Terribly-made Film: Week 3

8 Aug

It is already the end of the third week of Semester 2 and I have been flooded with assessment! All three of my subjects have an assessment piece due at the end of week four: fml. In On the Frame this week, the central idea was the notion of movement within (or outside) the frame. Breaking down movement into its constituent parts is fundamental in understanding the illusion of movement within film. These constituent parts, or ‘frames’, are each screened one-after-the-other which tricks human eyesight in perceiving movement across still frames.

After a class discussion on L’Avventura, we watched The Matrix’s famous first ‘bullet-time’ action sequence, where Trinity KICKS SOME ARSE! After watching this, we viewed a short documentary on The Matrix’s famous bullet-time shots which proved to be very interesting as still cameras are responsible for the illusion. After the ‘learning’ part of the three-hour long class, we were off to each film a less-than-one-minute investigation of movement in the frame. Inspired by Trinity, I chose to film movement within the frame, whilst the camera was itself moving in the space. Edited in post-production, I played around with frame duration and altered the speed of each shot.

I am going to be brutally honest to both tutor Dan and myself: the finished product is shittier than ‘Black and Gold’ products. There is, however, the matter of personal perception that needs to be applied to my short film. Through my eyes, I see: an intentionally-constructed sequence that’s on-the-surface awfulness juxtaposes its pedagogical purpose in investigating the effects of shot duration. In everyone else’s eyes: is Zac twelve years-old and using Windows Media Maker?

Judge for yourself!

P.S. The audio is copyrighted and is now in silence… yay. You must view this alongside Right Said Fred’s I’m Too Sexy playing for the video to work.

Media One Practical 9: Refinement

14 May

In this week’s practical Media One class, we further worked on developing our next assignment: Project Brief 4. After a group conversation regarding the research we each did last week, Monaliza, Sasha and I spent the second half of the class refining our ideas and working out a schedule for the upcoming weeks. We have, unfortunately, decided against focusing on youth culture and drug and alcohol culture in our media artefact however we are very definitive on exploring the representation of self-identity in a growing social media culture. To be created in postmodernity through a visual-art photography piece, it will be supported by our research on Freud’s Psychoanalytical theories. We have determined the amount of work each group member will do over the next week to ensure that by Media One’s tenth practical class we are on top of the work. We have also discussed social opportunities to meet up and spend time together which is ace.

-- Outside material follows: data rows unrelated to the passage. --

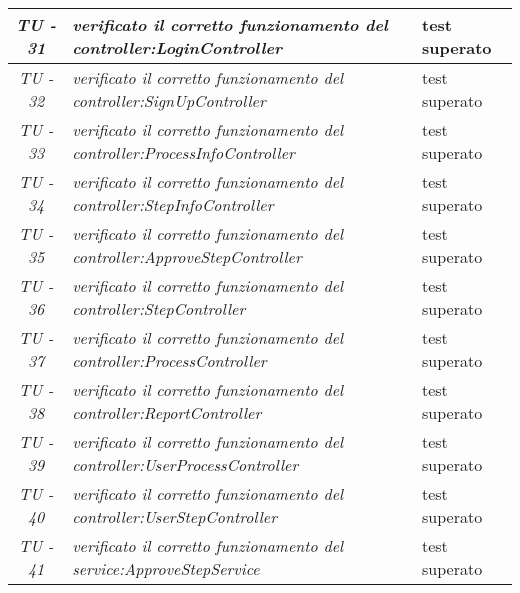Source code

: \begin{small}\centering
\begin{tabular}{|c|p{8.0cm}|p{2.0cm}|}
\hline
\textit{TU - 31} &
\textit{verificato il corretto funzionamento del controller:LoginController} & test superato \\
\hline

\textit{TU - 32} &
\textit{verificato il corretto funzionamento del controller:SignUpController} & test superato \\
\hline

\textit{TU - 33} &
\textit{verificato il corretto funzionamento del controller:ProcessInfoController} & test superato \\
\hline

\textit{TU - 34} &
\textit{verificato il corretto funzionamento del controller:StepInfoController} & test superato \\
\hline

\textit{TU - 35} &
\textit{verificato il corretto funzionamento del controller:ApproveStepController} & test superato \\
\hline

\textit{TU - 36} &
\textit{verificato il corretto funzionamento del controller:StepController} & test superato \\
\hline

\textit{TU - 37} &
\textit{verificato il corretto funzionamento del controller:ProcessController} & test superato \\
\hline

\textit{TU - 38} &
\textit{verificato il corretto funzionamento del controller:ReportController} & test superato \\
\hline

\textit{TU - 39} &
\textit{verificato il corretto funzionamento del controller:UserProcessController} & test superato \\
\hline

\textit{TU - 40} &
\textit{verificato il corretto funzionamento del controller:UserStepController} & test superato \\
\hline

\textit{TU - 41} &
\textit{verificato il corretto funzionamento del service:ApproveStepService} & test superato \\
\hline
\end{tabular}\\
\end{small}

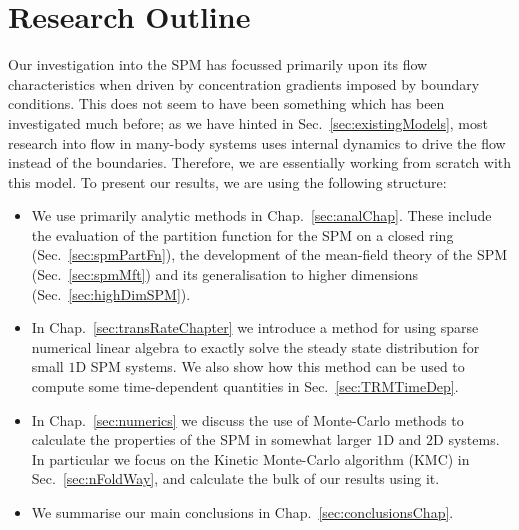 \section{Research Outline}
Our investigation into the SPM has focussed primarily upon its flow characteristics when driven
by concentration gradients imposed by boundary conditions. This does not seem to have been something
which has been investigated much before; as we have hinted in Sec.~\ref{sec:existingModels}, most
research into flow in many-body systems uses internal dynamics to drive the flow instead of the 
boundaries. Therefore, we are essentially working from scratch with this model.
To present our results, we are using the following structure:
\begin{itemize}
 \item We use primarily analytic methods in Chap.~\ref{sec:analChap}. These include the evaluation
 of the partition function for the SPM on a closed ring (Sec.~\ref{sec:spmPartFn}), the development
 of the mean-field theory of the SPM (Sec.~\ref{sec:spmMft}) and its generalisation to higher dimensions
 (Sec.~\ref{sec:highDimSPM}).
 \item In Chap.~\ref{sec:transRateChapter} we introduce a method for using sparse numerical linear
 algebra to exactly solve the steady state distribution for small $1$D SPM systems. We also show how this
 method can be used to compute some time-dependent quantities in Sec.~\ref{sec:TRMTimeDep}.
 \item In Chap.~\ref{sec:numerics} we discuss the use of Monte-Carlo methods to calculate the properties
 of the SPM in somewhat larger $1$D and $2$D systems. In particular we focus on the Kinetic
  Monte-Carlo algorithm (KMC) in Sec.~\ref{sec:nFoldWay}, and calculate the bulk of our results
  using it.
\item We summarise our main conclusions in Chap.~\ref{sec:conclusionsChap}.
\end{itemize}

Media One Practical 8: Development

7 May

In this week’s Media One practical, practically, we were practical about text practices. Obviously I am procrastinating from writing anything worth the time to read but I will attempt captivation. This lesson involved getting together with our groups (for me – Monaliza, Sasha and myself) and talking through our research for Project Brief 4. Between the three of us, we have plenty of academic source materials to sift through for the theory aspect of the project. After a discussion with Dan (always enjoyable), we had an inspirational epiphany on the artefact we would create. The three of us are definite on creating a physical artefact for the project – filled with sexuality, postmodernity, and psychoanalytical discourses: all the good stuff! Things are beginning to look up. Perhaps the universe has said, “You know what, we have had our fun. Is it time to stop with the fire and let the burns heal?”

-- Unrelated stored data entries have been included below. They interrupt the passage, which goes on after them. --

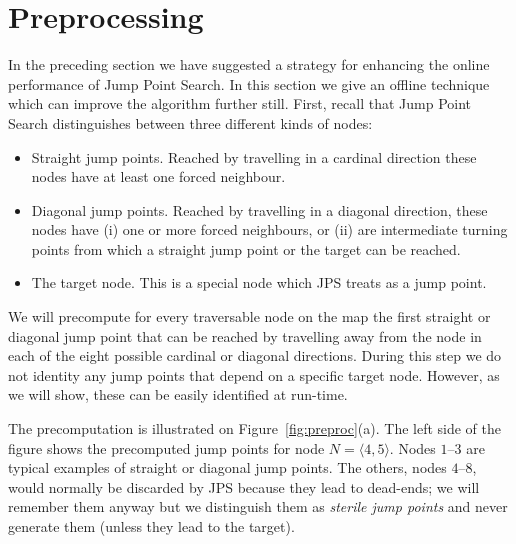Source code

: \section{Preprocessing}
\label{sec::preprocessing}
In the preceding section we have suggested a strategy for enhancing the
online performance of Jump Point Search.  In this section we give an offline
technique which can improve the algorithm further still. First, recall that 
Jump Point Search distinguishes between three different kinds of
nodes:
\begin{itemize}
\item Straight jump points. Reached by travelling in a
cardinal direction these nodes have at least one forced neighbour.
\item Diagonal jump points. Reached by travelling in a diagonal direction, 
these nodes have (i) one or more forced neighbours, or (ii) are 
intermediate turning points from which a straight jump point or the 
target can be reached.
\item The target node. This is a special node which JPS treats as a jump point.
\end{itemize}

We will precompute for every traversable node on the map the first
straight or diagonal jump point that can be reached by travelling 
away from the node in each of the eight possible cardinal or diagonal 
directions. During this step we do not identity any jump points that 
depend on a specific target node.  However, as we will show, these 
can be easily identified at run-time. 


The precomputation is illustrated on Figure~\ref{fig:preproc}(a).
The left side of the figure shows the precomputed jump points 
for node $N = \langle 4,5\rangle$.  
Nodes $1$--$3$ are typical examples of straight or diagonal 
jump points.  
The others, nodes $4$--$8$, would normally be discarded 
by JPS because they lead to dead-ends; we will remember them 
anyway but we distinguish them as \emph{sterile jump points} and never
generate them (unless they lead to the target).

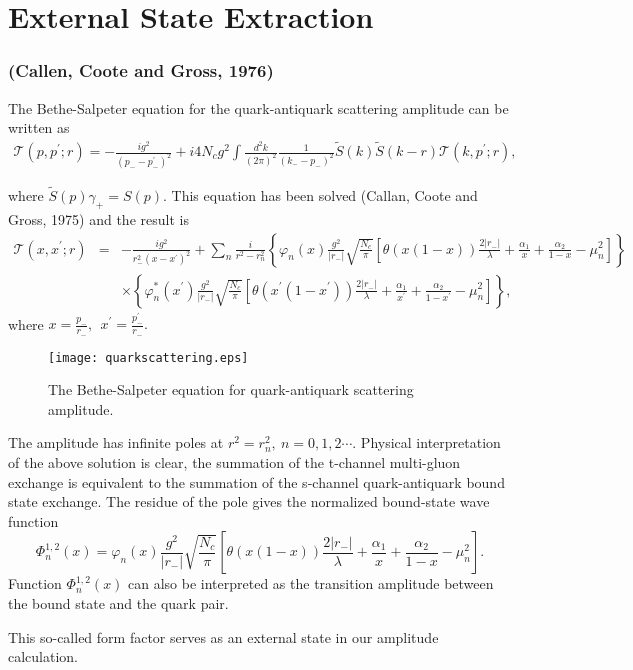 \documentclass[8pt]{beamer}
\begin{document}
\section{External State Extraction}
\begin{frame}
	\frametitle{\insertsectionhead (Callen, Coote and Gross, 1976)}
	The Bethe-Salpeter equation for the quark-antiquark scattering amplitude can be written as
	\begin{eqnarray}
		\mathcal{T}(p,p^\prime;r)=-\frac{ig^2}{(p_{-}-p_{-}^\prime)^2}
		+i4N_c
		g^2\int\frac{d^2k}{(2\pi)^2}\frac{1}{(k_{-}-p_{-})^2}\tilde{S}(k)\tilde{S}(k-r)\mathcal{T}(k,p^\prime;r),\label{quarkeq}
	\end{eqnarray}

	where $\tilde{S}(p)\gamma_+=S(p)$. This equation has been solved (Callan, Coote and Gross, 1975) and the result is
	\small
	\begin{eqnarray}
		\mathcal{T}(x,x^\prime;r)
		&=&-\frac{ig^2}{r_{-}^2(x-x^\prime)^2}+\sum_{n}\frac{i}{r^2-r_{n}^2}\left\{\varphi_{n}(x)\frac{g^2}{|r_{-}|}
		\sqrt{\frac{N_c}{\pi}}\left[\theta(x(1-x))\frac{2|r_{-}|}{\lambda}+\frac{\alpha_1}{x}+\frac{\alpha_2}{1-x}-\mu_{n}^2\right]\right\}\nonumber\\
		&&\times\left\{\varphi_n^{\ast}(x^\prime)\frac{g^2}{|r_{-}|}\sqrt{\frac{N_c}{\pi}}
		\left[\theta(x^\prime(1-x^\prime))\frac{2|r_{-}|}{\lambda}+\frac{\alpha_1}{x^\prime}+\frac{\alpha_2}{1-x^\prime}-\mu_n^2\right]\right\},\label{qqamp}
	\end{eqnarray}
	\normalsize
	where $x=\frac{p_-}{r_-},\ \  x^\prime=\frac{p_-^\prime}{r_-}.$
	\begin{figure}[hbt]
		\begin{center}
			\texttt{[image: quarkscattering.eps]}\\
			\caption{The Bethe-Salpeter equation for quark-antiquark scattering amplitude.}\label{quarkscattering}
		\end{center}
	\end{figure}
\end{frame}

\begin{frame}
	The
	amplitude has infinite poles at $r^2=r_n^2,\ n=0,1,2\cdots$.
	Physical interpretation of the above solution is clear, the
	summation of the t-channel multi-gluon exchange is equivalent to the
	summation of the s-channel quark-antiquark bound state exchange. The
	residue of the pole gives the normalized bound-state wave function
	\begin{equation}
		\Phi^{1,2}_{n}(x)=\varphi_{n}(x)\frac{g^2}{|r_{-}|}
		\sqrt{\frac{N_c}{\pi}}\left[\theta(x(1-x))\frac{2|r_{-}|}{\lambda}+\frac{\alpha_1}{x}+\frac{\alpha_2}{1-x}-\mu_{n}^2\right].
	\end{equation}
	Function $\Phi^{1,2}_n(x)$ can also be interpreted as the transition
	amplitude between the bound state and the quark pair. 

	This so-called form factor serves as an external state in our amplitude calculation. 
\end{frame}
\end{document}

On a side note (kind of), I am absolutely loving the course. I have had this goal in mind for several years and to finally live it is incredible. I have achieved amazing results this first semester so it definitely goes to show that perseverance and determination are the two most important mindsets for achievement. I look forward to what the future brings. Is the future predetermined? Is the future down to chance? Is the future irrelevant? I don’t know what I think at the moment. All I know is that I am very excited to see how Monaliza’s, Sasha’s and my project turns out.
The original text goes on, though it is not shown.